Zusetsu Yudayakyo no Rekishi (Picture history of Judaism)
132 pages, A5 deformation
March 24, 2015
Kawade Shobo Shinsha
This volume is one of the illustrated book series; although Jewish history tends to be described only in narrations, I tried to show its vivid history with abundant illustrations and maps. The feature of this book covers a broad range of events on Jewish history especially from the birth of Christianity to the violent rise of Nazism, which is usually omitted in high school history textbooks. To grasp the whole picture, a great deal of attention is paid with two points: 1) to give eyes on Christian Europe as well as the Islamic world, in which about 90% of the whole Jewry then lived during the Middle Ages: 2) to illustrate not only various movements and ideas of Judaism, but explain social and secular scenes in their history.
Omitting the ancient Israelite history, this book at first focuses on the rise and establishment of Rabbinic Judaism. The first chapter begins with the birth of the Mishnah and the Talmud and their characteristics, explaining how these two texts have served as the basic foundations for the later development of Judaism. The fourth chapter on Kabbalah also gives us an outlook on another side of Jewish intellectual history characterized by flexibility and intellectual profundity. The development of creative theories conducive to forming active movements is, in effect, instrumental to forming newer modes of traditions through absorption or adoption of ideas from the outside world.
In chapter 3, their active participation in the mainstream and host society must compel us to remove our stereotypes about their social and historical circumstances. Jews, for instance, played active and prominent roles in a wide range of economic and administrative activities in the Islamic world. With a close gaze at the Ghetto in Europe, Chapter 5 focuses on how the segregations of the Jewish populace from other living quarters expose negative consequences for Jewry in Christian societies.
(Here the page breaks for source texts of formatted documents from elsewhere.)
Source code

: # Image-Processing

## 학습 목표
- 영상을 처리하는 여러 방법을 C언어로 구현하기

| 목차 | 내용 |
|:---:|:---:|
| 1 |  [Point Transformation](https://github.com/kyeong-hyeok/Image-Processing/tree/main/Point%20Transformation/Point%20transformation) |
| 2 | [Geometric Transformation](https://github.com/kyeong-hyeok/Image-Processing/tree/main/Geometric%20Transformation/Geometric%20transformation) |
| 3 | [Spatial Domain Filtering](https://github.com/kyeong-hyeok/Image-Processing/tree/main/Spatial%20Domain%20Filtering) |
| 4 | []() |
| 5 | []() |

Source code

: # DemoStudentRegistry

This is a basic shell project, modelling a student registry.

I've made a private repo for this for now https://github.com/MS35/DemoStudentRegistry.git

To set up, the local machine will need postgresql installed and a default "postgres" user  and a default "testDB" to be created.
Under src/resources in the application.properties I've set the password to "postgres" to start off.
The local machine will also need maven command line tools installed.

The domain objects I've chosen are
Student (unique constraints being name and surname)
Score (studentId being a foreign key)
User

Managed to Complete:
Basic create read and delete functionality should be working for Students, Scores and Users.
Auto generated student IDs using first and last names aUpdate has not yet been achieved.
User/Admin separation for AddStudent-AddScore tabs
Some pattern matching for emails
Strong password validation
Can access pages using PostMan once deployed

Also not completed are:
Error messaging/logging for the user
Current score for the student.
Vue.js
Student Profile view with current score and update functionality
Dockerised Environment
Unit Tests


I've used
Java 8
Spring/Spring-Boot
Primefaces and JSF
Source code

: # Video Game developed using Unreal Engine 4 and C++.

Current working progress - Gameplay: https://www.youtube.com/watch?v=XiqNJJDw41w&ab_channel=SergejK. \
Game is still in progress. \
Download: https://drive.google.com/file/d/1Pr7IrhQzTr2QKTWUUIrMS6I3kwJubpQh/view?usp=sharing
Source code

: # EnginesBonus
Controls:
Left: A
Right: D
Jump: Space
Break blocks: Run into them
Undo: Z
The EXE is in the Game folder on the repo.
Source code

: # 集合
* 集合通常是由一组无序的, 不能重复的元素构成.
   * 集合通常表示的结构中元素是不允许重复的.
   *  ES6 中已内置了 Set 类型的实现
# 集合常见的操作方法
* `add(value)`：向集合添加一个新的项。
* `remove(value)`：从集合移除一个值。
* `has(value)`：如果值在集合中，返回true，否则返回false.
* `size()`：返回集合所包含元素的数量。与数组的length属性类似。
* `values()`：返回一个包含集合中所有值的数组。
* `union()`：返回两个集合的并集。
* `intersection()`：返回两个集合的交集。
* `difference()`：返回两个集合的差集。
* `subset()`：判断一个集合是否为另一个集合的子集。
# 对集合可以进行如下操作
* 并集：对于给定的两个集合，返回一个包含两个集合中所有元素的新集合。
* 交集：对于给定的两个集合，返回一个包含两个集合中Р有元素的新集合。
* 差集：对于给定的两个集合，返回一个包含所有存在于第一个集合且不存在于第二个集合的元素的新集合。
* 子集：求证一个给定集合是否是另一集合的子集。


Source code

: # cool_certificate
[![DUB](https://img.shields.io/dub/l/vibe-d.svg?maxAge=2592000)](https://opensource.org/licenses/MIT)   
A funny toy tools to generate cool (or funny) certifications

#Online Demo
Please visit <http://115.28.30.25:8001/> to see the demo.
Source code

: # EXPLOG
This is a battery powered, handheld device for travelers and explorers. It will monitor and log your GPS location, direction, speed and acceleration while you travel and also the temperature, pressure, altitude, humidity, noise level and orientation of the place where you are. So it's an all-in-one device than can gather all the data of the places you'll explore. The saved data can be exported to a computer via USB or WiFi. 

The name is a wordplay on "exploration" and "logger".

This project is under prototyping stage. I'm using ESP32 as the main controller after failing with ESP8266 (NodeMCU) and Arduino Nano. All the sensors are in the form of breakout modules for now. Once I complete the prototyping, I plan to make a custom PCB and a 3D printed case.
The developments of all these aspects had caused different reactions to Emancipation among some modern states of Europe, each of which is discussed in chapter 6. Extremely polarized between assimilation and the Enlightenment on the one hand and Zionism and German Romanticism on the other, Jewish historical experience makes us realize and even warns us of how the paradox and complexity of modern European societies have potentially been conducive to the rise of extreme nationalism such as Nazism, which still affects Jewish society as a whole today. Moreover, essential to understand today’s Judaism in response to the rise of the above movements is the peculiar development of Orthodox Judaism and Hasidism that takes shape of the new form of Rabbinic Judaism with the Kabbalistic tradition in Eastern Europe. In the last chapter, this book shows the process through which these groups, fleeing from Pogroms, have made affluent advances in the US and Palestine.